ATT 3G vs tethering

ATT 3G vs tethering

I'm anxiously awaiting the arrival of my Model S, most likely within a few days. As I think about the car, I notice that all of the internet and streaming services are via ATT 3G. Where I live, ATT service is, to put it charitably, terrible. I had my iPhone service with ATT for several years, but when Verizon LTE came out with the iPhone I ditched my ATT plan and haven't looked back.

My question is to those of you who currently own the car. How has the ATT 3G service worked for you? Is it adequate for streaming audio like Slacker?

If the service is poor, are there any repercussions due to service dropouts while uploading new firmware versions to the car?

I understand that version 5.0 of the software allows you to tether your cell phone connection to the car. Given that where I live, Verizon LTE is light years faster than ATT, would there be an advantage to just tethering the internet service of the car to the Verizon "hot spot" function on the 4G LTE iPhone? | 10 september 2013

I think you are going to get a wide variety of answers based on folks individual coverage. I have pretty good AT&T coverage and for things like Slacker and Google Maps is fine. The only thing that seems slow is the browser--some folks have noted that may be more due to a sub-optimized browser than due to bandwidth issues.


brucect | 10 september 2013

agree w omarsultan - att has been fine for slacker and maps -- browser is a little slow (although that may be the s/w for the browser as much as the data connection). tethering - once available in v. 5.0 will probably be fine too (not sure whether you will be able to tether for maps) but you will probably spend an additional $10 or so/month for the additional data (if you are streaming music for typical commute daily for a month).

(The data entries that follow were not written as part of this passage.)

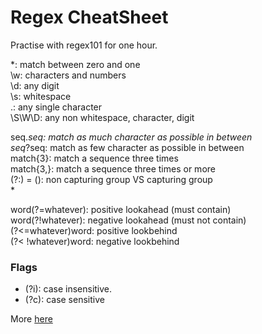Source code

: # Regex CheatSheet

Practise with regex101 for one hour.
 
*: match between zero and one  
\w: characters and numbers  
\d: any digit  
\s: whitespace  
.: any single character  
\S\W\D: any non whitespace, character, digit  

seq.*seq: match as much character as possible in between   
seq*?seq: match as few character as possible in between  
match{3}: match a sequence three times  
match{3,}: match a sequence three times or more  
(?:) = (): non capturing group VS capturing group  
*

word(?=whatever): positive lookahead (must contain)  
word(?!whatever): negative lookahead (must not contain)  
(?<=whatever)word: positive lookbehind  
(?< !whatever)word: negative lookbehind  

### Flags
* (?i): case insensitive. 
* (?c): case sensitive

More [here](https://www.regular-expressions.info/modifiers.html)
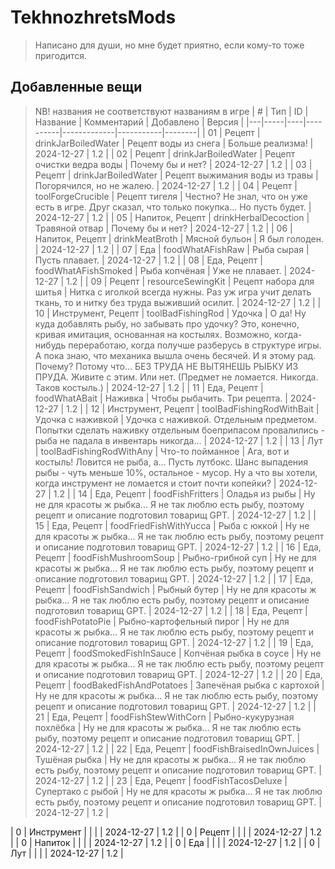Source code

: # TekhnozhretsMods

> Написано для души, но мне будет приятно, если кому-то тоже пригодится.

## Добавленные вещи 
> NB! названия не соответствуют названиям в игре
| # | Тип | ID | Название | Комментарий | Добавлено | Версия |
|---|-----|----|----------|-------------|-----------|--------|
| 01 | Рецепт | drinkJarBoiledWater | Рецепт воды из снега | Больше реализма! | 2024-12-27 | 1.2 |
| 02 | Рецепт | drinkJarBoiledWater | Рецепт очистки ведра воды | Почему бы и нет? | 2024-12-27 | 1.2 |
| 03 | Рецепт | drinkJarBoiledWater | Рецепт выжимания воды из травы | Погорячился, но не жалею. | 2024-12-27 | 1.2 |
| 04 | Рецепт | toolForgeCrucible | Рецепт тигеля | Честно? Не знал, что он уже есть в игре. Друг сказал, что только покупка... Но пусть будет. | 2024-12-27 | 1.2 |
| 05 | Напиток, Рецепт | drinkHerbalDecoction | Травяной отвар | Почему бы и нет? | 2024-12-27 | 1.2 |
| 06 | Напиток, Рецепт | drinkMeatBroth | Мясной бульон | Я был голоден. | 2024-12-27 | 1.2 |
| 07 | Еда | foodWhatAFishRaw | Рыба сырая | Пусть плавает. | 2024-12-27 | 1.2 |
| 08 | Еда, Рецепт | foodWhatAFishSmoked | Рыба копчёная | Уже не плавает. | 2024-12-27 | 1.2 |
| 09 | Рецепт | resourceSewingKit | Рецепт набора для шитья | Нитка с иголкой всегда нужны. Раз уж игра учит делать ткань, то и нитку без труда выживший осилит. | 2024-12-27 | 1.2 |
| 10 | Инструмент, Рецепт | toolBadFishingRod | Удочка | О да! Ну куда добавлять рыбу, но забывать про удочку? Это, конечно, кривая имитация, основанная на костылях. Возможно, когда-нибудь переработаю, когда получше разберусь в структуре игры. А пока знаю, что механика вышла очень бесячей. И я этому рад. Почему? Потому что... БЕЗ ТРУДА НЕ ВЫТЯНЕШЬ РЫБКУ ИЗ ПРУДА. Живите с этим. Или нет. (Предмет не ломается. Никогда. Таков костыль.) | 2024-12-27 | 1.2 |
| 11 | Еда, Рецепт | foodWhatABait | Наживка | Чтобы рыбачить. Три рецепта. | 2024-12-27 | 1.2 |
| 12 | Инструмент, Рецепт | toolBadFishingRodWithBait | Удочка с наживкой | Удочка с наживкой. Отдельным предметом. Попытки сделать наживку отдельным боеприпасом провалились - рыба не падала в инвентарь никогда... | 2024-12-27 | 1.2 |
| 13 | Лут | toolBadFishingRodWithAny | Что-то пойманное | Ага, вот и костыль! Ловится не рыба, а... Пусть лутбокс. Шанс выпадения рыбы - чуть меньше 10%, остальное - мусор. Ну а что вы хотели, когда инструмент не ломается и стоит почти копейки? | 2024-12-27 | 1.2 |
| 14 | Еда, Рецепт | foodFishFritters | Оладья из рыбы | Ну не для красоты ж рыбка... Я не так люблю есть рыбу, поэтому рецепт и описание подготовил товарищ GPT. | 2024-12-27 | 1.2 |
| 15 | Еда, Рецепт | foodFriedFishWithYucca | Рыба с юккой | Ну не для красоты ж рыбка... Я не так люблю есть рыбу, поэтому рецепт и описание подготовил товарищ GPT. | 2024-12-27 | 1.2 |
| 16 | Еда, Рецепт | foodFishMushroomSoup | Рыбно-грибной суп | Ну не для красоты ж рыбка... Я не так люблю есть рыбу, поэтому рецепт и описание подготовил товарищ GPT. | 2024-12-27 | 1.2 |
| 17 | Еда, Рецепт | foodFishSandwich | Рыбный бутер | Ну не для красоты ж рыбка... Я не так люблю есть рыбу, поэтому рецепт и описание подготовил товарищ GPT. | 2024-12-27 | 1.2 |
| 18 | Еда, Рецепт | foodFishPotatoPie | Рыбно-картофельный пирог | Ну не для красоты ж рыбка... Я не так люблю есть рыбу, поэтому рецепт и описание подготовил товарищ GPT. | 2024-12-27 | 1.2 |
| 19 | Еда, Рецепт | foodSmokedFishInSauce | Копчёная рыбка в соусе | Ну не для красоты ж рыбка... Я не так люблю есть рыбу, поэтому рецепт и описание подготовил товарищ GPT. | 2024-12-27 | 1.2 |
| 20 | Еда, Рецепт | foodBakedFishAndPotatoes | Запечёная рыбка с картохой | Ну не для красоты ж рыбка... Я не так люблю есть рыбу, поэтому рецепт и описание подготовил товарищ GPT. | 2024-12-27 | 1.2 |
| 21 | Еда, Рецепт | foodFishStewWithCorn | Рыбно-кукурузная похлёбка | Ну не для красоты ж рыбка... Я не так люблю есть рыбу, поэтому рецепт и описание подготовил товарищ GPT. | 2024-12-27 | 1.2 |
| 22 | Еда, Рецепт | foodFishBraisedInOwnJuices | Тушёная рыбка | Ну не для красоты ж рыбка... Я не так люблю есть рыбу, поэтому рецепт и описание подготовил товарищ GPT. | 2024-12-27 | 1.2 |
| 23 | Еда, Рецепт | foodFishTacosDeluxe | Супертако с рыбой | Ну не для красоты ж рыбка... Я не так люблю есть рыбу, поэтому рецепт и описание подготовил товарищ GPT. | 2024-12-27 | 1.2 |

| 0 | Инструмент |  |  |  | 2024-12-27 | 1.2 |
| 0 | Рецепт |  |  |  | 2024-12-27 | 1.2 |
| 0 | Напиток |  |  |  | 2024-12-27 | 1.2 |
| 0 | Еда |  |  |  | 2024-12-27 | 1.2 |
| 0 | Лут |  |  |  | 2024-12-27 | 1.2 |

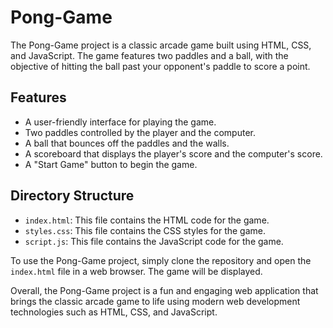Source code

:Pong-Game
=========

The Pong-Game project is a classic arcade game built using HTML, CSS, and JavaScript. The game features two paddles and a ball, with the objective of hitting the ball past your opponent's paddle to score a point.

Features
--------

* A user-friendly interface for playing the game.
* Two paddles controlled by the player and the computer.
* A ball that bounces off the paddles and the walls.
* A scoreboard that displays the player's score and the computer's score.
* A "Start Game" button to begin the game.

Directory Structure
-------------------

* `index.html`: This file contains the HTML code for the game.
* `styles.css`: This file contains the CSS styles for the game.
* `script.js`: This file contains the JavaScript code for the game.

To use the Pong-Game project, simply clone the repository and open the `index.html` file in a web browser. The game will be displayed.

Overall, the Pong-Game project is a fun and engaging web application that brings the classic arcade game to life using modern web development technologies such as HTML, CSS, and JavaScript.
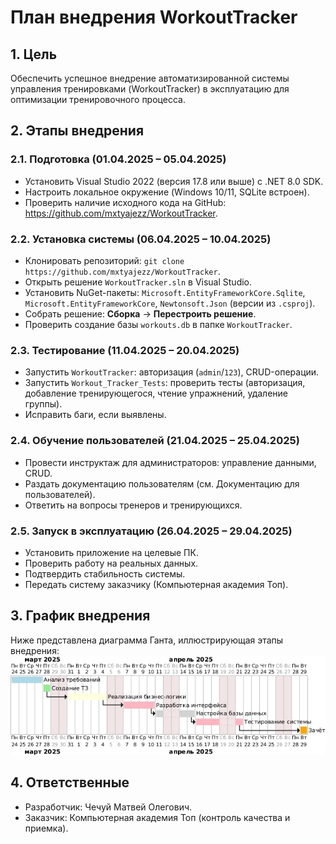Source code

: # План внедрения WorkoutTracker

## 1. Цель
Обеспечить успешное внедрение автоматизированной системы управления тренировками (WorkoutTracker) в эксплуатацию для оптимизации тренировочного процесса.

## 2. Этапы внедрения
### 2.1. Подготовка (01.04.2025 – 05.04.2025)
- Установить Visual Studio 2022 (версия 17.8 или выше) с .NET 8.0 SDK.
- Настроить локальное окружение (Windows 10/11, SQLite встроен).
- Проверить наличие исходного кода на GitHub: https://github.com/mxtyajezz/WorkoutTracker.

### 2.2. Установка системы (06.04.2025 – 10.04.2025)
- Клонировать репозиторий: `git clone https://github.com/mxtyajezz/WorkoutTracker`.
- Открыть решение `WorkoutTracker.sln` в Visual Studio.
- Установить NuGet-пакеты: `Microsoft.EntityFrameworkCore.Sqlite`, `Microsoft.EntityFrameworkCore`, `Newtonsoft.Json` (версии из `.csproj`).
- Собрать решение: **Сборка** → **Перестроить решение**.
- Проверить создание базы `workouts.db` в папке `WorkoutTracker`.

### 2.3. Тестирование (11.04.2025 – 20.04.2025)
- Запустить `WorkoutTracker`: авторизация (`admin`/`123`), CRUD-операции.
- Запустить `Workout_Tracker_Tests`: проверить тесты (авторизация, добавление тренирующегося, чтение упражнений, удаление группы).
- Исправить баги, если выявлены.

### 2.4. Обучение пользователей (21.04.2025 – 25.04.2025)
- Провести инструктаж для администраторов: управление данными, CRUD.
- Раздать документацию пользователям (см. Документацию для пользователей).
- Ответить на вопросы тренеров и тренирующихся.

### 2.5. Запуск в эксплуатацию (26.04.2025 – 29.04.2025)
- Установить приложение на целевые ПК.
- Проверить работу на реальных данных.
- Подтвердить стабильность системы.
- Передать систему заказчику (Компьютерная академия Топ).

## 3. График внедрения
Ниже представлена диаграмма Ганта, иллюстрирующая этапы внедрения:
![Диаграмма Ганта](Диаграммы/Диаграмма_Ганта.jpg)

## 4. Ответственные
- Разработчик: Чечуй Матвей Олегович.
- Заказчик: Компьютерная академия Топ (контроль качества и приемка).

PaceyWhitter | 10 september 2013

Also remember that eventually you are going to have to pay for that AT&T 3G service to continue. That might swing things further in favor of tethering.

Also with 5.0 you can also access wifi, so you could download firmware that way while at home.

wcalvin | 10 september 2013

We are all still waiting what Tesla's policy is going to be, and what their offerings are.

akikiki | 10 september 2013

The 5.0 release notes didn't say that tethering is enabled. It discusses wifi, but not cell phone tethering. Maybe I am wrong, but I was reading the release notes pretty carefully. Right or wrong, best to wait and see what we actually get. Huh?

WSE51 | 10 september 2013

I have 5.0 and it has tethering ... to be specific, you set up the tethering on your cell phone, iPad, or a specific mobile base station device. As far as the Model S is concerned, it is just another WiFi network it can join. So if you have a mobile device with 4G capability, you will get faster responses in most cases than using the 3G connection built into the Model S.

In my testing, the browser is still much slower than my 4G iPhone's browser... perhaps this is due to the CPU inside the car rather than the speed of the mobile connection.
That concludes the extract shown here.